You are asked to filter the data below and copy every line holding "Namespaces".
Segment Start: Raw data
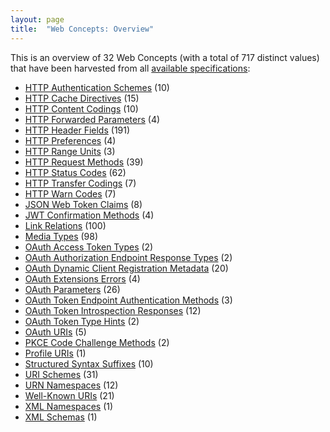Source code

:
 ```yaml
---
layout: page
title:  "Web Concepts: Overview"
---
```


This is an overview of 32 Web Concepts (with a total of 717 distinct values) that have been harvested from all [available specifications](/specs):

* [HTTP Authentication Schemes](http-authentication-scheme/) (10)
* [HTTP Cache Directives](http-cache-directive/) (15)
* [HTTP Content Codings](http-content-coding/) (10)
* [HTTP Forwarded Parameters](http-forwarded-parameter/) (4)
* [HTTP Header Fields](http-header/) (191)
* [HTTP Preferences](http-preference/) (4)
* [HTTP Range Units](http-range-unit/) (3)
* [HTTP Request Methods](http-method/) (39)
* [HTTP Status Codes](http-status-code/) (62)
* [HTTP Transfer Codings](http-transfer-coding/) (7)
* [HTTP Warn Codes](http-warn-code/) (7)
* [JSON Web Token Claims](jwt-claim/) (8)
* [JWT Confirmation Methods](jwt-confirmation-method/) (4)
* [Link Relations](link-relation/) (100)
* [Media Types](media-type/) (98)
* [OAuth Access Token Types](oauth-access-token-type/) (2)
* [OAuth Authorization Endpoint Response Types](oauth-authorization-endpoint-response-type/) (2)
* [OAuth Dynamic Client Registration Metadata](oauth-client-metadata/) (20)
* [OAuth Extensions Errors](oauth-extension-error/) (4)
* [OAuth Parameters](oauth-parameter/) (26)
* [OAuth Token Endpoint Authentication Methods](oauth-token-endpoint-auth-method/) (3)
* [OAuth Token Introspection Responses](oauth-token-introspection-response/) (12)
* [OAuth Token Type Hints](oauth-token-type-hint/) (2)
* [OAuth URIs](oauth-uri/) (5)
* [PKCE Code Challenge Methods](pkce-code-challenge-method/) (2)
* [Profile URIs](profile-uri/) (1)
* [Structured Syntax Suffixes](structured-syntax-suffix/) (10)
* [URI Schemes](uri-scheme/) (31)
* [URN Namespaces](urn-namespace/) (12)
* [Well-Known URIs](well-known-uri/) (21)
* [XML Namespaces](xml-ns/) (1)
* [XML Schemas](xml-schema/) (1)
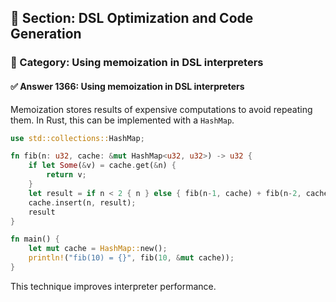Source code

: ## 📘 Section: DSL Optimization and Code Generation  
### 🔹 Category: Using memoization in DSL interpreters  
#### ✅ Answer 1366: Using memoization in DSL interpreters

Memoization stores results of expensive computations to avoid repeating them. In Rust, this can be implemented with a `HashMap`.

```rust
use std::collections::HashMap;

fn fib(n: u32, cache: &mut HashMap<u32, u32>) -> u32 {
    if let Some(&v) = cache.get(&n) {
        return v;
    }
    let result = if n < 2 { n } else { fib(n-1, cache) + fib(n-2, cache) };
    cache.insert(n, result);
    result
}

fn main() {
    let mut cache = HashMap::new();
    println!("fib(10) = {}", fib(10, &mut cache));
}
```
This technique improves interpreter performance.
Segment End: Raw data
Segment Start: Raw data
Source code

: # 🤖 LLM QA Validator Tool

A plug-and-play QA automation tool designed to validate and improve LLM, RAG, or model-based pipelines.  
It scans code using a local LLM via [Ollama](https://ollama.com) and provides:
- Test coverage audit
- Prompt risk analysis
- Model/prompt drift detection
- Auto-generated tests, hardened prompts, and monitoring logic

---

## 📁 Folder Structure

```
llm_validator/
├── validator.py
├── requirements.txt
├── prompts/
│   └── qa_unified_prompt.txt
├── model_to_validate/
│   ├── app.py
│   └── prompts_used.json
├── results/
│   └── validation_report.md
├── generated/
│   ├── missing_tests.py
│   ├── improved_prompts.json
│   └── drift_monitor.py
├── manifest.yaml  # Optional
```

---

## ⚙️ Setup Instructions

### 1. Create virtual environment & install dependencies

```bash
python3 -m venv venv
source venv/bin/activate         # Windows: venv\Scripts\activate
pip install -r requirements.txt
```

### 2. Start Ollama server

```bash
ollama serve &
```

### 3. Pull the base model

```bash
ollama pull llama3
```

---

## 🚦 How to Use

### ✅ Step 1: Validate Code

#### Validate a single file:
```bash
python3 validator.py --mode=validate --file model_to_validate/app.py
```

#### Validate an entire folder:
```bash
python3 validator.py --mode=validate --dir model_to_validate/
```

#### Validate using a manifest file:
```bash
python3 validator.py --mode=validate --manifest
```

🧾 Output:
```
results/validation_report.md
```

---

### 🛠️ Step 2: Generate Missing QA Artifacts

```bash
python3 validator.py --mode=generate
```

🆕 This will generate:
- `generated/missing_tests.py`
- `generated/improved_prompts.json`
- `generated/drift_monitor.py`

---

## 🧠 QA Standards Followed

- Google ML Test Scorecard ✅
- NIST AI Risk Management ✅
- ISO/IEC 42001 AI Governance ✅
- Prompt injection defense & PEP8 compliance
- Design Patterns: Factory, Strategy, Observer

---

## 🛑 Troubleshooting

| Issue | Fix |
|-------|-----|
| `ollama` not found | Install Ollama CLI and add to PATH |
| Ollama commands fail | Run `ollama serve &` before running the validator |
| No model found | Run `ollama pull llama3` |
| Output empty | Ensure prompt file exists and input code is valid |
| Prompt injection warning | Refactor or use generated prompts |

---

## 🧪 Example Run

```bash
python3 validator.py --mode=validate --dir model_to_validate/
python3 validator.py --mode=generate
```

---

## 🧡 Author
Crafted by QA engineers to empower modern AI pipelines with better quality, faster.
Segment End: Raw data
Solution:
* [URN Namespaces](urn-namespace/) (12)
* [XML Namespaces](xml-ns/) (1)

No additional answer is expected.